__Data listing__
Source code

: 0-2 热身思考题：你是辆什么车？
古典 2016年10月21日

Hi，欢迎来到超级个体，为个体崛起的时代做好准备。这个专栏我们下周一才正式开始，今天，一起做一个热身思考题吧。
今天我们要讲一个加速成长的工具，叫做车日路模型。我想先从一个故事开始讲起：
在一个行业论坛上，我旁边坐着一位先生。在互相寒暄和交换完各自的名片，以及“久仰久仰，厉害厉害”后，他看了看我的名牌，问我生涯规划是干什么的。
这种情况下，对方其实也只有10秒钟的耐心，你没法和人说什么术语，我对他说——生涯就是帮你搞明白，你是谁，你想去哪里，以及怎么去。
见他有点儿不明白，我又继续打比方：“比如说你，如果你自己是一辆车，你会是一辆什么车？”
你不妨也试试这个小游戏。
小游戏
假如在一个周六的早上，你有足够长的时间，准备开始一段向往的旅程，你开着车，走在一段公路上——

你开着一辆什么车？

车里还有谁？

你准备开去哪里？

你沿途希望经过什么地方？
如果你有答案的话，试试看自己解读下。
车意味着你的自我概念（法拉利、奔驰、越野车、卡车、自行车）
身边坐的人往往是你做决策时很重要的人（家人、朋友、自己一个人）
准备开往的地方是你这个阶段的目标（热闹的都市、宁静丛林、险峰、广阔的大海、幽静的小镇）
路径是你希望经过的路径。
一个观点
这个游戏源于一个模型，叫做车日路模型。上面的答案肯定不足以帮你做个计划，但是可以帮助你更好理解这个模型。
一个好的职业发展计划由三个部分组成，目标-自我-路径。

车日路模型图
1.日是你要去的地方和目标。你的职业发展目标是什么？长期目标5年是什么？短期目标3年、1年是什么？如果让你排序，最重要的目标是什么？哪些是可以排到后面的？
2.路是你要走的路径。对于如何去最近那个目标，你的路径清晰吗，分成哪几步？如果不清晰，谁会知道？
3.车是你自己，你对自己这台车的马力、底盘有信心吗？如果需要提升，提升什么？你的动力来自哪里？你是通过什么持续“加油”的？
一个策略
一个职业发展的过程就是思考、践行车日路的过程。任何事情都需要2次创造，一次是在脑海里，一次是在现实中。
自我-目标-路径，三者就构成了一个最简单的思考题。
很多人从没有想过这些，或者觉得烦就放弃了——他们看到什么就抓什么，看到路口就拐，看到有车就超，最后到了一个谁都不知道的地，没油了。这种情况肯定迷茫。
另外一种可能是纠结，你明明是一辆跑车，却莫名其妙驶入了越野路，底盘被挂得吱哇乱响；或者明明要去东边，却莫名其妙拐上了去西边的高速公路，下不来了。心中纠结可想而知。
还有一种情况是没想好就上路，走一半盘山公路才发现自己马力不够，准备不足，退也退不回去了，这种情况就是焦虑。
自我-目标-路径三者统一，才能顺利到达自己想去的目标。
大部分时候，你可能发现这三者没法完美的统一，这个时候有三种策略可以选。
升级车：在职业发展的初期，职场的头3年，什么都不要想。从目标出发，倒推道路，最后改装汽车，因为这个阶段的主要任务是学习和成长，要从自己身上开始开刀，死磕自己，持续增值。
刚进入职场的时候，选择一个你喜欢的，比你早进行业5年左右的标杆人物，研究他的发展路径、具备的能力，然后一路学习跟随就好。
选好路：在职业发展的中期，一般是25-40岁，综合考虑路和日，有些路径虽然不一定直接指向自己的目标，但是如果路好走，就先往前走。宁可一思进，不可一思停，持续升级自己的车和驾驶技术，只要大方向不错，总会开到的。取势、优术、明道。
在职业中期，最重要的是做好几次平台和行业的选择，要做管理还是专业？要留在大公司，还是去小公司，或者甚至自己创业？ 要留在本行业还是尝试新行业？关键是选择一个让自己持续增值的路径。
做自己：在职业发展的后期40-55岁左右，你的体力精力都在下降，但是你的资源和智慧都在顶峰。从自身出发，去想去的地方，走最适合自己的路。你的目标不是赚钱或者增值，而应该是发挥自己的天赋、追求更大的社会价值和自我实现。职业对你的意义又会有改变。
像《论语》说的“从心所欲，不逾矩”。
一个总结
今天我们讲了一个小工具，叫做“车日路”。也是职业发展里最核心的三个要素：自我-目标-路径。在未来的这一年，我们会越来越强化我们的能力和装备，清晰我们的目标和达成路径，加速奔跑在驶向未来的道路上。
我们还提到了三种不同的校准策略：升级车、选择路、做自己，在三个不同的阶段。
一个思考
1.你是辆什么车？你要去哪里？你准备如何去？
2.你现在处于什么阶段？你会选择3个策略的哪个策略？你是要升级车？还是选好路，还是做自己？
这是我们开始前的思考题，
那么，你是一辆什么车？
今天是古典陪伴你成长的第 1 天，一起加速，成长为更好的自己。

__What this task involves__
Could you repeat exactly the lines above from the line with "很多人从没有想过这些，或者觉" up to and including the line with "在职业中期，最重要的是做好几", and only those?

__Response for this exercise__
很多人从没有想过这些，或者觉得烦就放弃了——他们看到什么就抓什么，看到路口就拐，看到有车就超，最后到了一个谁都不知道的地，没油了。这种情况肯定迷茫。
另外一种可能是纠结，你明明是一辆跑车，却莫名其妙驶入了越野路，底盘被挂得吱哇乱响；或者明明要去东边，却莫名其妙拐上了去西边的高速公路，下不来了。心中纠结可想而知。
还有一种情况是没想好就上路，走一半盘山公路才发现自己马力不够，准备不足，退也退不回去了，这种情况就是焦虑。
自我-目标-路径三者统一，才能顺利到达自己想去的目标。
大部分时候，你可能发现这三者没法完美的统一，这个时候有三种策略可以选。
升级车：在职业发展的初期，职场的头3年，什么都不要想。从目标出发，倒推道路，最后改装汽车，因为这个阶段的主要任务是学习和成长，要从自己身上开始开刀，死磕自己，持续增值。
刚进入职场的时候，选择一个你喜欢的，比你早进行业5年左右的标杆人物，研究他的发展路径、具备的能力，然后一路学习跟随就好。
选好路：在职业发展的中期，一般是25-40岁，综合考虑路和日，有些路径虽然不一定直接指向自己的目标，但是如果路好走，就先往前走。宁可一思进，不可一思停，持续升级自己的车和驾驶技术，只要大方向不错，总会开到的。取势、优术、明道。
在职业中期，最重要的是做好几次平台和行业的选择，要做管理还是专业？要留在大公司，还是去小公司，或者甚至自己创业？ 要留在本行业还是尝试新行业？关键是选择一个让自己持续增值的路径。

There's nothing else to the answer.